After a minor bottleneck while two guides rigged an anchor and a rope on top of the 4 meter ice face, we all climbed up onto the snow ramp that leads higher on the mountain. We traversed right for a short ways, then back to the left for a short climb towards a prominent rock called El Castillo. This part of our ascent took about three hours. We had planned on about 7 or 8 hours to the summit, but this is where our attempt started to slow down.
The next scheduled landmark is the false summit of Veintimilla Peak. As we gained altitude, we slowed down. Mauricio seemed very slow, and John wasn't at his strong pace from Cayambe and Cotopaxi, either. Being the slow and steady turtle, I wasn't setting any speed records either but I was feeling the best I have ever felt on a mountain, the weeks of acclimatization had served me well. At a small resting spot, I voiced my concerns about our slow pace, and also pointed out the clouds that were closing in around the mountain. We all agreed that we'd see how were were doing in 30 minutes. They were a very slow 30 minutes, but at our next rest spot (somewhere below 20,000 feet), we mutially decided to head back down.
We hugged and let rope out as I took the lead back towards the hut. The hard-earned elevation that took us hours to gain, were descended in a fraction of the time. We quickly dodged a few minor crevasses and came to the ice wall at el Corredor. There were two men below us, just finishing in lowering themselves to the dangerous chute below. They walked down a few meters, and paused on a rock to remove their crampons. As we readied ourselves for the short pitch of ice, a huge boulder from far above let loose and quickly rocketed past us and barely missed the two climbers below us.
"Hey, watch it!", they yelled, implying that we had dislodged the 3-foot rock and sent it hurdeling towards them at high speed. After realizing where they were seated, they did a quick and deliberate shuffle with one crampon on and one crampon off to get out of harm's way.
I was the first down the ice, John and Mauricio guarded me with a belay off the anchor that was set as we came up earlier that morning. Upon reaching the dirt below, I moved up hill a few meters, under an overhanging ice wall, figuring that it was safer than taking my chances with rockfall. I set a belay for John & Mauricio's descent, and we all quickly cleared the zone. A few minutes down the trail, we paused to remove our crampons.
We arrived back at the hut at about 4:30am. I am not sure what Mauricio and John did, but I crawled into my sleeping bag pretty much fully clothed.

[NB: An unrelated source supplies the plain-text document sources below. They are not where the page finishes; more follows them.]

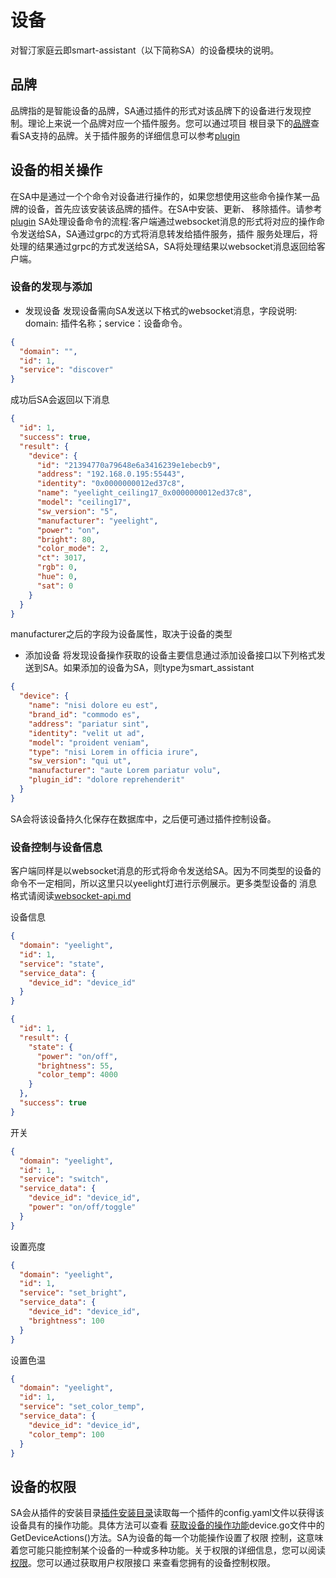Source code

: # 设备
对智汀家庭云即smart-assistant（以下简称SA）的设备模块的说明。
## 品牌
品牌指的是智能设备的品牌，SA通过插件的形式对该品牌下的设备进行发现控制。理论上来说一个品牌对应一个插件服务。您可以通过项目
根目录下的[品牌](../../plugins.json)查看SA支持的品牌。关于插件服务的详细信息可以参考[plugin](./device-plugin.md)

## 设备的相关操作
在SA中是通过一个个命令对设备进行操作的，如果您想使用这些命令操作某一品牌的设备，首先应该安装该品牌的插件。在SA中安装、更新、
移除插件。请参考[plugin](./device-plugin.md)
SA处理设备命令的流程:客户端通过websocket消息的形式将对应的操作命令发送给SA，SA通过grpc的方式将消息转发给插件服务，插件
服务处理后，将处理的结果通过grpc的方式发送给SA，SA将处理结果以websocket消息返回给客户端。

### 设备的发现与添加
* 发现设备
  发现设备需向SA发送以下格式的websocket消息，字段说明: domain: 插件名称；service：设备命令。
```json
{
  "domain": "",
  "id": 1,
  "service": "discover"
}
```
成功后SA会返回以下消息
```json
{
  "id": 1,
  "success": true,
  "result": {
    "device": {
      "id": "21394770a79648e6a3416239e1ebecb9",
      "address": "192.168.0.195:55443",
      "identity": "0x0000000012ed37c8",
      "name": "yeelight_ceiling17_0x0000000012ed37c8",
      "model": "ceiling17",
      "sw_version": "5",
      "manufacturer": "yeelight",
      "power": "on",
      "bright": 80,
      "color_mode": 2,
      "ct": 3017,
      "rgb": 0,
      "hue": 0,
      "sat": 0
    }
  }
}
```
manufacturer之后的字段为设备属性，取决于设备的类型
* 添加设备
  将发现设备操作获取的设备主要信息通过添加设备接口以下列格式发送到SA。如果添加的设备为SA，则type为smart_assistant
```json
{
  "device": {
    "name": "nisi dolore eu est",
    "brand_id": "commodo es",
    "address": "pariatur sint",
    "identity": "velit ut ad",
    "model": "proident veniam",
    "type": "nisi Lorem in officia irure",
    "sw_version": "qui ut",
    "manufacturer": "aute Lorem pariatur volu",
    "plugin_id": "dolore reprehenderit"
  }
}
```
SA会将该设备持久化保存在数据库中，之后便可通过插件控制设备。

### 设备控制与设备信息
客户端同样是以websocket消息的形式将命令发送给SA。因为不同类型的设备的命令不一定相同，所以这里只以yeelight灯进行示例展示。更多类型设备的
消息格式请阅读[websocket-api.md](./web-socket-api.md)

设备信息
```json
{
  "domain": "yeelight",
  "id": 1,
  "service": "state",
  "service_data": {
    "device_id": "device_id"
  }
}
```

```json
{
  "id": 1,
  "result": {
    "state": {
      "power": "on/off",
      "brightness": 55,
      "color_temp": 4000
    }
  },
  "success": true
}
```
开关
```json
{
  "domain": "yeelight",
  "id": 1,
  "service": "switch",
  "service_data": {
    "device_id": "device_id",
    "power": "on/off/toggle"
  }
}
```
设置亮度
```json
{
  "domain": "yeelight",
  "id": 1,
  "service": "set_bright",
  "service_data": {
    "device_id": "device_id",
    "brightness": 100
  }
}
```

设置色温
```json
{
  "domain": "yeelight",
  "id": 1,
  "service": "set_color_temp",
  "service_data": {
    "device_id": "device_id",
    "color_temp": 100
  }
}
```

## 设备的权限
SA会从插件的安装目录[插件安装目录](../../static/plugins)读取每一个插件的config.yaml文件以获得该设备具有的操作功能。具体方法可以查看
[获取设备的操作功能](../../internal/orm/device.go)device.go文件中的GetDeviceActions()方法。SA为设备的每一个功能操作设置了权限
控制，这意味着您可能只能控制某个设备的一种或多种功能。关于权限的详细信息，您可以阅读[权限](./user-module.md)。您可以通过获取用户权限接口
来查看您拥有的设备控制权限。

At 7:00am, I woke and immeadiately headed to the window to see what the mountain looked like in the daylight. It looked pretty brutal; there was a cloud hovering on the summit, and it looked very windy up there. Of the six teams that I was aware of, we were the second of three to turn back. The three others has pressed on into the collapsing weather.
We ate a light breakfast, talked and packed our gear for the trip back to Quito. By the time we started the hike back down to the refugio at 4,800m, none of the three teams had emerged from the cloud cap high on Chimborazo. We took a few pictures and started down hill.